EXERCISE INPUT
--*--

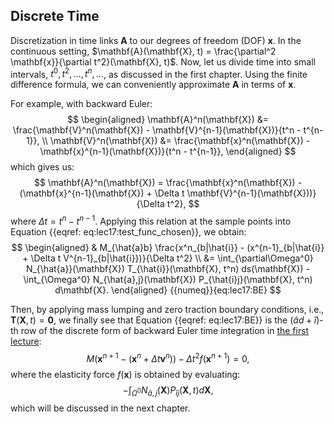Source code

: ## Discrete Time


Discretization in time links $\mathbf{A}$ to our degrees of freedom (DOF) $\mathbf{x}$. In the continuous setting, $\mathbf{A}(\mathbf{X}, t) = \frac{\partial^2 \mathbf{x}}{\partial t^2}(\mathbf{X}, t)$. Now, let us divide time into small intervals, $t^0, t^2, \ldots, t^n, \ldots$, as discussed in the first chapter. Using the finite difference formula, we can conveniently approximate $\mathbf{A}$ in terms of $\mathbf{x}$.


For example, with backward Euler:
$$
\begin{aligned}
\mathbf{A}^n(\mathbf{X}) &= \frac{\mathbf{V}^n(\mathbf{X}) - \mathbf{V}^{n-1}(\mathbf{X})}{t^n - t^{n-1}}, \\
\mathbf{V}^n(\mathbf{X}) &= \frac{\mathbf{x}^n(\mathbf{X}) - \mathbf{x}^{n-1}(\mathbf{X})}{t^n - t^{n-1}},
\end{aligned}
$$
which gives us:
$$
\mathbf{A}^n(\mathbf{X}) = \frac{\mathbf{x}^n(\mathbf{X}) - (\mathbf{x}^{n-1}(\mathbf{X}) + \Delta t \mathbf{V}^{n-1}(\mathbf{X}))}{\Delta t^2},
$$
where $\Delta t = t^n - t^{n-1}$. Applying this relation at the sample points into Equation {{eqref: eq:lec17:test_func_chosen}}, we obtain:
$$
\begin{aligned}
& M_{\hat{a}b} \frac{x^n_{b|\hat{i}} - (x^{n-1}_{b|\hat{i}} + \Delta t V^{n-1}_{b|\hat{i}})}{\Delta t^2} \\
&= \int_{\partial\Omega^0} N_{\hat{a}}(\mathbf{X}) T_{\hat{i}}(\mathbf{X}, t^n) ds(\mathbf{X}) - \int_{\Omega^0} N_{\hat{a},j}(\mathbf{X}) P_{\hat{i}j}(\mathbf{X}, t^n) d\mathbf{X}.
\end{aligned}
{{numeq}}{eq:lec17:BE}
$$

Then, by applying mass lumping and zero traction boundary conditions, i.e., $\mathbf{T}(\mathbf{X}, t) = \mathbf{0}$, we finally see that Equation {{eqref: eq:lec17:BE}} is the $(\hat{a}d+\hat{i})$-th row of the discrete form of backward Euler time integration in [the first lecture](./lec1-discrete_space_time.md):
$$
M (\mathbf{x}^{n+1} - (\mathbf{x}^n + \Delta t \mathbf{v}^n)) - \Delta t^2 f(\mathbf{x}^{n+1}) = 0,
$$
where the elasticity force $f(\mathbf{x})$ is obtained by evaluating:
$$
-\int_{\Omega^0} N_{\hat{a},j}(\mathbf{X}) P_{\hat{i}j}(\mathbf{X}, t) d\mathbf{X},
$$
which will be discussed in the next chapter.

--*--

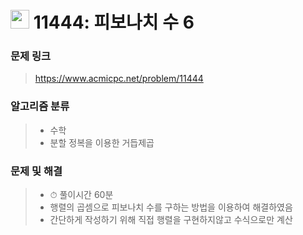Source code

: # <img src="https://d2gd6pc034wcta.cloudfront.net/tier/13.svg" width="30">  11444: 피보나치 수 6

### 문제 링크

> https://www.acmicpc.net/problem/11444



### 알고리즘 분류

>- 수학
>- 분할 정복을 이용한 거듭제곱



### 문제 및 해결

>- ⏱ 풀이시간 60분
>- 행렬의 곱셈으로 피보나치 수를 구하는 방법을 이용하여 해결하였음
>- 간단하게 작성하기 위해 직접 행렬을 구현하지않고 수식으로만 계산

--*--

TASK BRIEF
Which lines in the data above contain "where"? Show each one.

ANSWER SECTION
where $\Delta t = t^n - t^{n-1}$. Applying this relation at the sample points into Equation {{eqref: eq:lec17:test_func_chosen}}, we obtain:
where the elasticity force $f(\mathbf{x})$ is obtained by evaluating:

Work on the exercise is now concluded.